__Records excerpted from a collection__
--- --- ---

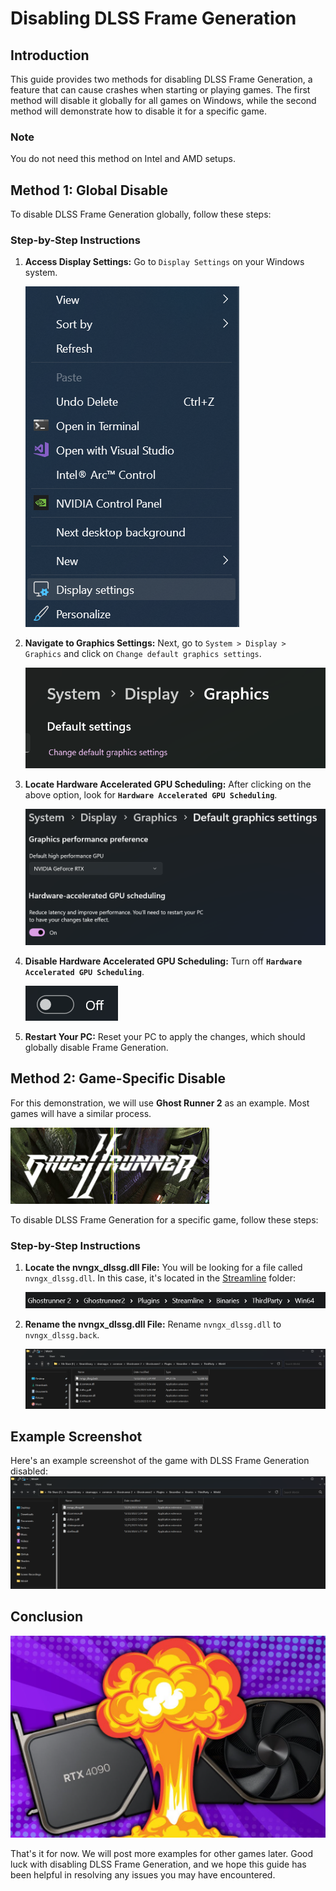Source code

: # Disabling DLSS Frame Generation

## Introduction

This guide provides two methods for disabling DLSS Frame Generation, a feature that can cause crashes when starting or playing games. The first method will disable it globally for all games on Windows, while the second method will demonstrate how to disable it for a specific game.

### Note

You do not need this method on Intel and AMD setups.

## Method 1: Global Disable

To disable DLSS Frame Generation globally, follow these steps:

### Step-by-Step Instructions

1. **Access Display Settings:** Go to `Display Settings` on your Windows system.

    ![](images/dlssfg/dlssfg1.png)

2. **Navigate to Graphics Settings:** Next, go to `System > Display > Graphics` and click on `Change default graphics settings`.

    ![](images/dlssfg/dlssfg2.png)

3. **Locate Hardware Accelerated GPU Scheduling:** After clicking on the above option, look for **`Hardware Accelerated GPU Scheduling`**.

    ![](images/dlssfg/dlssfg3.png)

4. **Disable Hardware Accelerated GPU Scheduling:** Turn off **`Hardware Accelerated GPU Scheduling`**.

    ![](images/dlssfg/dlssfg4.png)

5. **Restart Your PC:** Reset your PC to apply the changes, which should globally disable Frame Generation.

## Method 2: Game-Specific Disable

For this demonstration, we will use **Ghost Runner 2** as an example. Most games will have a similar process.

![](images/dlssfg/dlssfg5.png)

To disable DLSS Frame Generation for a specific game, follow these steps:

### Step-by-Step Instructions

1. **Locate the nvngx_dlssg.dll File:** You will be looking for a file called `nvngx_dlssg.dll`. In this case, it's located in the [Streamline](https://developer.nvidia.com/rtx/streamline) folder:

   ![](images/dlssfg/dlssfg7.png)

2. **Rename the nvngx_dlssg.dll File:** Rename `nvngx_dlssg.dll` to `nvngx_dlssg.back`.

   ![](images/dlssfg/dlssfg8.png)

## Example Screenshot

Here's an example screenshot of the game with DLSS Frame Generation disabled:
![](images/dlssfg/dlssfg6.png)

## Conclusion

![](images/dlssfg/dlssfg9.png)

That's it for now. We will post more examples for other games later. Good luck with disabling DLSS Frame Generation, and we hope this guide has been helpful in resolving any issues you may have encountered.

--- --- ---

__Work to complete__
Search the entries for the word "with". Copy each line where it appears.

__Answer to the exercise__
Here's an example screenshot of the game with DLSS Frame Generation disabled:
That's it for now. We will post more examples for other games later. Good luck with disabling DLSS Frame Generation, and we hope this guide has been helpful in resolving any issues you may have encountered.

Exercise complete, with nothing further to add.